■ **Problem to solve**
Your task is to copy each line in the listing that includes the word "left".

■ **Data excerpts**
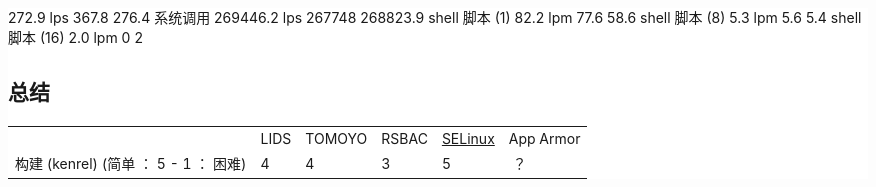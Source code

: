 <td>  272.9 lps
</td>
<td>  367.8
</td>
<td>  276.4
</td></tr>
<tr>
<td>  系统调用
</td>
<td>  269446.2 lps
</td>
<td>  267748
</td>
<td>  268823.9
</td></tr>
<tr>
<td>  shell 脚本 (1)
</td>
<td>  82.2 lpm
</td>
<td>  77.6
</td>
<td>  58.6
</td></tr>
<tr>
<td>  shell 脚本 (8)
</td>
<td>  5.3 lpm
</td>
<td>  5.6
</td>
<td>  5.4
</td></tr>
<tr>
<td>  shell 脚本 (16)
</td>
<td>  2.0 lpm
</td>
<td>  0
</td>
<td>  2
</td></tr></table>


## 总结

<table>
<tbody>
<tr class="odd">
<td align="left"></td>
<td align="left">LIDS</td>
<td align="left">TOMOYO</td>
<td align="left">RSBAC</td>
<td align="left"><a href="../../.././dev_portals/Security/SELinux/SELinux.md" title="SELinux">SELinux</a></td>
<td align="left">App Armor</td>
</tr>
<tr class="even">
<td align="left">构建 (kenrel) (简单 ： 5 - 1 ： 困难)</td>
<td align="left">4</td>
<td align="left">4</td>
<td align="left">3</td>
<td align="left">5</td>
<td align="left"> ？</td>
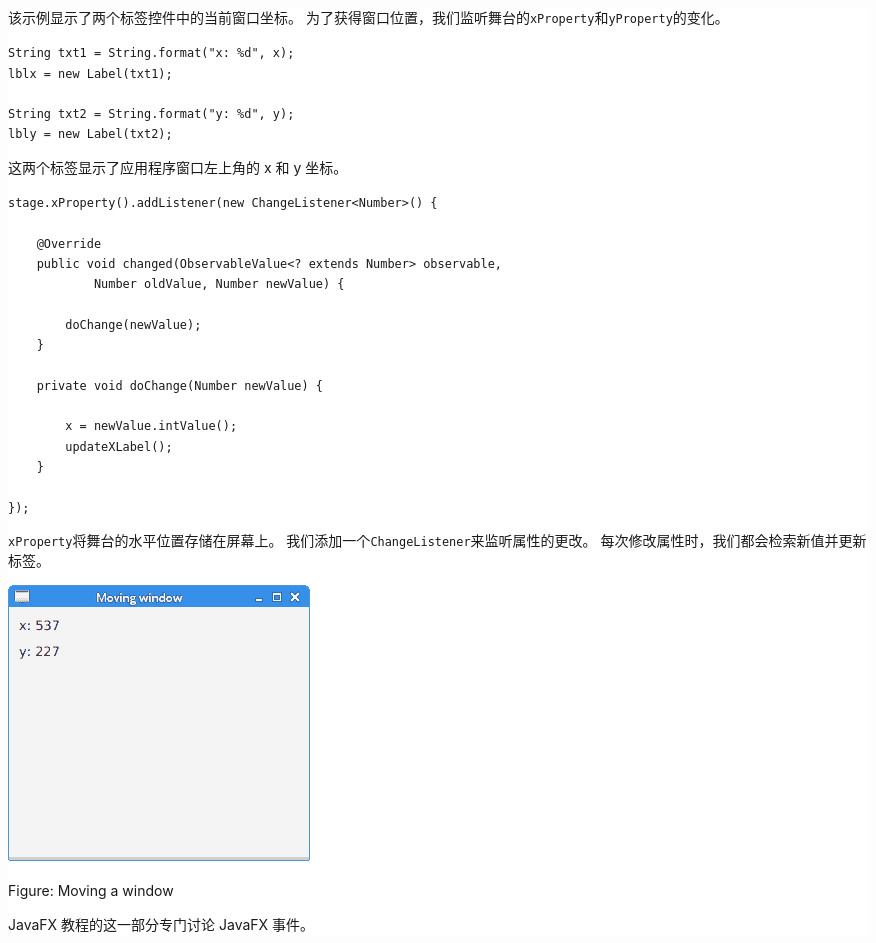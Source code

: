 该示例显示了两个标签控件中的当前窗口坐标。 为了获得窗口位置，我们监听舞台的`xProperty`和`yProperty`的变化。

```
String txt1 = String.format("x: %d", x);
lblx = new Label(txt1);

String txt2 = String.format("y: %d", y);
lbly = new Label(txt2);  

```

这两个标签显示了应用程序窗口左上角的 x 和 y 坐标。

```
stage.xProperty().addListener(new ChangeListener<Number>() {

    @Override
    public void changed(ObservableValue<? extends Number> observable, 
            Number oldValue, Number newValue) {

        doChange(newValue);
    }

    private void doChange(Number newValue) {

        x = newValue.intValue();
        updateXLabel();                
    }

});

```

`xProperty`将舞台的水平位置存储在屏幕上。 我们添加一个`ChangeListener`来监听属性的更改。 每次修改属性时，我们都会检索新值并更新标签。

![Moving a window](img/b14033d5b566a3f8ab11d6a971a2026b.jpg)

Figure: Moving a window

JavaFX 教程的这一部分专门讨论 JavaFX 事件。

■ **Exercise response**
<td align="left"></td>
<td align="left">LIDS</td>
<td align="left">TOMOYO</td>
<td align="left">RSBAC</td>
<td align="left"><a href="../../.././dev_portals/Security/SELinux/SELinux.md" title="SELinux">SELinux</a></td>
<td align="left">App Armor</td>
<td align="left">构建 (kenrel) (简单 ： 5 - 1 ： 困难)</td>
<td align="left">4</td>
<td align="left">4</td>
<td align="left">3</td>
<td align="left">5</td>
<td align="left"> ？</td>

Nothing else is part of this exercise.